[Exercise material Boundary: Start]

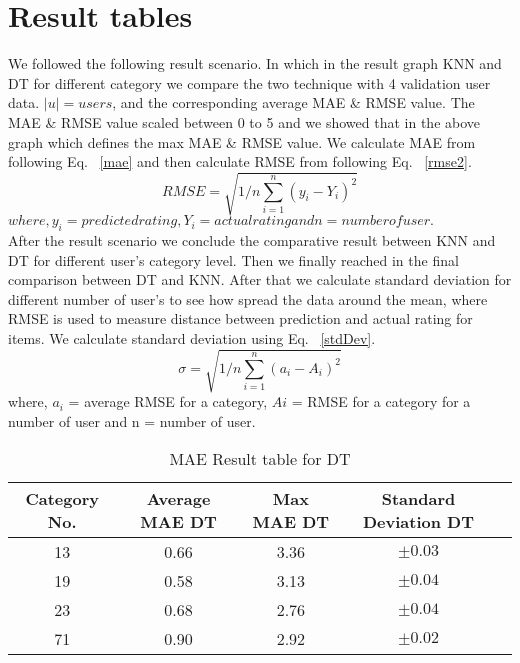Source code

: \documentclass[document.tex]{subfiles}
\begin{document}
\section{Result tables}
We followed the following result scenario. In which in the result graph KNN and DT for different category we compare the two technique with 4 validation user data. 
$|u| = users$, and the corresponding average MAE \& RMSE value. The MAE \& RMSE value scaled between 0 to 5 and we showed that in the above graph which defines the max MAE \& RMSE value. We calculate MAE from following Eq. ~\ref{mae} and then calculate RMSE from following Eq. ~\ref{rmse2}. 
\begin{equation}
RMSE =\sqrt{1/n \sum_{i=1}^n (y_i - Y_i)^2}
\label{rmse2}
\end{equation}  
$where, y_i = predicted rating, Y_i = actual rating and n = number of user.$
\\After the result scenario we conclude the comparative result between KNN and DT for different user’s category level. Then we finally reached in the final comparison between DT and KNN. After that we calculate standard deviation for different number of user’s to see how spread the data around the mean, where RMSE is used to measure distance between prediction and actual rating for items. We calculate standard deviation using Eq. ~\ref{stdDev}.
\begin{equation}
\sigma =\sqrt{1/n \sum_{i=1}^n (a_i - A_i)^2}
\label{stdDev}
\end{equation} 
where, $a_i$ = average RMSE for a category, $Ai$ = RMSE for a category for a number of user and n = number of user.

\begin{table}[H]
	\begin{center}
		\begin{tabular}{ |c|c|c|c|c| } 
			\hline 
			Category No. & Average MAE DT & Max MAE DT & Standard Deviation DT \\
			\hline
			13  & 0.66	& 3.36	& $\pm0.03$\\
			19	& 0.58	& 3.13	& $\pm0.04$\\
			23	& 0.68	& 2.76	& $\pm0.04$\\
			71	& 0.90	& 2.92	& $\pm0.02$\\
			
			\hline
		\end{tabular}
		\caption{MAE Result table for DT}
		\label{MaetableResdt}
	\end{center}
	
\end{table}
\end{document}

[Exercise material Boundary: End]

Prompt -> Among the lines above, find those with the word "where" and list them.

Solution for this problem ->
$where, y_i = predicted rating, Y_i = actual rating and n = number of user.$
\\After the result scenario we conclude the comparative result between KNN and DT for different user’s category level. Then we finally reached in the final comparison between DT and KNN. After that we calculate standard deviation for different number of user’s to see how spread the data around the mean, where RMSE is used to measure distance between prediction and actual rating for items. We calculate standard deviation using Eq. ~\ref{stdDev}.
where, $a_i$ = average RMSE for a category, $Ai$ = RMSE for a category for a number of user and n = number of user.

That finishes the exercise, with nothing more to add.